SOUNDING LARGE McGrain has figured out how to make a trombone-saxophone-bass trio sound large in every way. |
Trying to find continuities in the strains of jazz history can be a dizzying, foolish, irresistible head game. Original as it is, this stuff all comes from somewhere, right? So, when it comes to a certain kind of avant-garde small-ensemble writing — one that combines free jazz, swing, mixed meters, contrapuntal lines, and complex harmonic schemes — in other words, that tension between a nearly classically-composed modern music and total freedom, that would all come out of . . . Eric Dolphy, right?
"Out to Lunch."
Exactly!
I'm talking with Mark McGrain, trombonist, composer, and leader of the trio Plunge, a version of which plays Outpost 186 this Friday.

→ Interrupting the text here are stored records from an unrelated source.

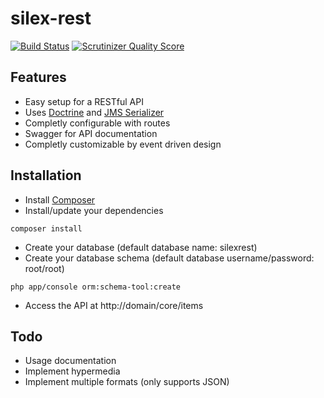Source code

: silex-rest
==========

[![Build Status](https://travis-ci.org/marcojanssen/silex-rest.png?branch=master)](https://travis-ci.org/marcojanssen/silex-rest)
[![Scrutinizer Quality Score](https://scrutinizer-ci.com/g/marcojanssen/silex-rest/badges/quality-score.png?s=82920a9fad928479e615daee7ae5146f1ea09b1c)](https://scrutinizer-ci.com/g/marcojanssen/silex-rest/)

## Features ##

- Easy setup for a RESTful API
- Uses [Doctrine](http://doctrine-project.org) and [JMS Serializer](http://jmsyst.com/libs/serializer)
- Completly configurable with routes
- Swagger for API documentation
- Completly customizable by event driven design

## Installation

- Install [Composer](http://getcomposer.org)
- Install/update your dependencies

```cli
composer install
```

- Create your database (default database name: silexrest)
- Create your database schema (default database username/password: root/root)

```cli
php app/console orm:schema-tool:create
```

- Access the API at http://domain/core/items

## Todo

- Usage documentation
- Implement hypermedia
- Implement multiple formats (only supports JSON)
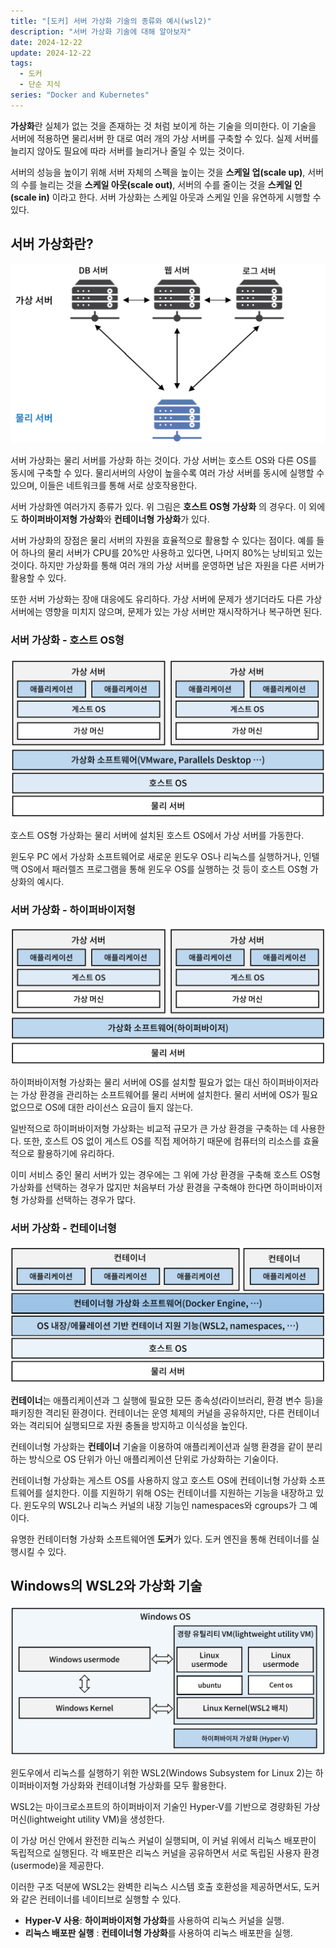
 ```yaml
---
title: "[도커] 서버 가상화 기술의 종류와 예시(wsl2)"
description: "서버 가상화 기술에 대해 알아보자"
date: 2024-12-22
update: 2024-12-22
tags:
  - 도커
  - 단순 지식
series: "Docker and Kubernetes"
---
```

**가상화**란 실체가 없는 것을 존재하는 것 처럼 보이게 하는 기술을 의미한다. 이 기술을 서버에 적용하면 물리서버 한 대로 여러 개의 가상 서버를 구축할 수 있다. 실제 서버를 늘리지 않아도 필요에 따라 서버를 늘리거나 줄일 수 있는 것이다.

서버의 성능을 높이기 위해 서버 자체의 스펙을 높이는 것을 **스케일 업(scale up)**, 서버의 수를 늘리는 것을 **스케일 아웃(scale out)**, 서버의 수를 줄이는 것을 **스케일 인(scale in)** 이라고 한다. 서버 가상화는 스케일 아웃과 스케일 인을 유연하게 시행할 수 있다.

## 서버 가상화란?
![서버 가상화](./img.png)

서버 가상화는 물리 서버를 가상화 하는 것이다. 가상 서버는 호스트 OS와 다른 OS를 동시에 구축할 수 있다. 물리서버의 사양이 높을수록 여러 가상 서버를 동시에 실행할 수 있으며, 이들은 네트워크를 통해 서로 상호작용한다.

서버 가상화엔 여러가지 종류가 있다. 위 그림은 **호스트 OS형 가상화** 의 경우다. 이 외에도 **하이퍼바이저형 가상화**와 **컨테이너형 가상화**가 있다.

서버 가상화의 장점은 물리 서버의 자원을 효율적으로 활용할 수 있다는 점이다. 예를 들어 하나의 물리 서버가 CPU를 20%만 사용하고 있다면, 나머지 80%는 낭비되고 있는 것이다. 하지만 가상화를 통해 여러 개의 가상 서버를 운영하면 남은 자원을 다른 서버가 활용할 수 있다.

또한 서버 가상화는 장애 대응에도 유리하다. 가상 서버에 문제가 생기더라도 다른 가상 서버에는 영향을 미치지 않으며, 문제가 있는 가상 서버만 재시작하거나 복구하면 된다.

### 서버 가상화 - 호스트 OS형

![호스트 OS형 가상화](./img_1.png)

호스트 OS형 가상화는 물리 서버에 설치된 호스트 OS에서 가상 서버를 가동한다. 

윈도우 PC 에서 가상화 소프트웨어로 새로운 윈도우 OS나 리눅스를 실행하거나, 인텔 맥 OS에서 패러렐즈 프로그램을 통해 윈도우 OS를 실행하는 것 등이 호스트 OS형 가상화의 예시다.

### 서버 가상화 - 하이퍼바이저형

![하이퍼파이저형 가상화](./img_2.png)

하이퍼바이저형 가상화는 물리 서버에 OS를 설치할 필요가 없는 대신 하이퍼바이저라는 가상 환경을 관리하는 소프트웨어를 물리 서버에 설치한다. 물리 서버에 OS가 필요 없으므로 OS에 대한 라이선스 요금이 들지 않는다.

일반적으로 하이퍼바이저형 가상화는 비교적 규모가 큰 가상 환경을 구축하는 데 사용한다. 또한, 호스트 OS 없이 게스트 OS를 직접 제어하기 때문에 컴퓨터의 리소스를 효율적으로 활용하기에 유리하다.

이미 서비스 중인 물리 서버가 있는 경우에는 그 위에 가상 환경을 구축해 호스트 OS형 가상화를 선택하는 경우가 많지만 처음부터 가상 환경을 구축해야 한다면 하이퍼바이저형 가상화를 선택하는 경우가 많다.

### 서버 가상화 - 컨테이너형
![컨테이너형 가상화](./img_4.png)

**컨테이너**는 애플리케이션과 그 실행에 필요한 모든 종속성(라이브러리, 환경 변수 등)을 패키징한 격리된 환경이다. 컨테이너는 운영 체제의 커널을 공유하지만, 다른 컨테이너와는 격리되어 실행되므로 자원 충돌을 방지하고 이식성을 높인다.

컨테이너형 가상화는 **컨테이너** 기술을 이용하여 애플리케이션과 실행 환경을 같이 분리하는 방식으로 OS 단위가 아닌 애플리케이션 단위로 가상화하는 기술이다. 

컨테이너형 가상화는 게스트 OS를 사용하지 않고 호스트 OS에 컨테이너형 가상화 소프트웨어를 설치한다. 이를 지원하기 위해 OS는 컨테이너를 지원하는 기능을 내장하고 있다. 윈도우의 WSL2나 리눅스 커널의 내장 기능인 namespaces와 cgroups가 그 예이다.

유명한 컨테이터형 가상화 소프트웨어엔 **도커**가 있다. 도커 엔진을 통해 컨테이너를 실행시킬 수 있다.  

## Windows의 WSL2와 가상화 기술
![WSL2](./img_6.png)

윈도우에서 리눅스를 실행하기 위한 WSL2(Windows Subsystem for Linux 2)는 하이퍼바이저형 가상화와 컨테이녀형 가상화를 모두 활용한다.

WSL2는 마이크로소프트의 하이퍼바이저 기술인 Hyper-V를 기반으로 경량화된 가상 머신(lightweight utility VM)을 생성한다.

이 가상 머신 안에서 완전한 리눅스 커널이 실행되며, 이 커널 위에서 리눅스 배포판이 독립적으로 실행된다. 각 배포판은 리눅스 커널을 공유하면서 서로 독립된 사용자 환경(usermode)을 제공한다.

이러한 구조 덕분에 WSL2는 완벽한 리눅스 시스템 호출 호환성을 제공하면서도, 도커와 같은 컨테이너를 네이티브로 실행할 수 있다.

- **Hyper-V 사용**: **하이퍼바이저형 가상화**를 사용하여 리눅스 커널을 실행.
- **리눅스 배포판 실행** : **컨테이너형 가상화**를 사용하여 리눅스 배포판을 실행.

We're talking about jazz composition, something McGrain has been working on nearly his whole life — at least since about the age of 14, when he wrote his first jazz tune, a bebop blues in F. Over the years, McGrain has done all manner of professional writing and playing — studies at Berklee, years of orchestrating and copying in LA recording studios, then back to Berklee to teach, and, since 1996, living and playing in New Orleans.
Plunge is about a lot of jazz things. You could start with the tension between composition and total freedom exemplified by Dolphy's landmark 1964 album, as well as the strain of contrapuntal jazz writing on that album that goes all the way back to Jelly Roll Morton and extends up through the Gerry Mulligan–Chet Baker Quartet, the Jimmy Giuffre 3, and beyond. It's also about the "piano-less" small ensemble with which such writing is often linked. And it's about trombone trios, of which there are maybe more than you think. And no, there's no drummer either.
Not that that was always true. Plunge's first record, recorded for Boston's Accurate label, included drummer Bob Moses and the tuba player Marcus Rojas. "I even toyed with the idea of using two drummers," McGrain tells me over the phone from Rochester, where Plunge is on the road. "Two basses, two drums, basically a double trio." For a while, the great New Orleans drummer Johnny Vidacovich was part of the mix. McGrain was planning a large-ensemble recording — with four horns. But running through the arrangements as a trombone-sax-bass trio, "it just surfaced as something that worked really well without the drums and without the other horns. In large part that's because of the percussive nature of [bassist] James Singleton's playing." That also gave McGrain and the saxophonist (either Tim Green or Tom Fitzpatrick) "plenty or room to move around."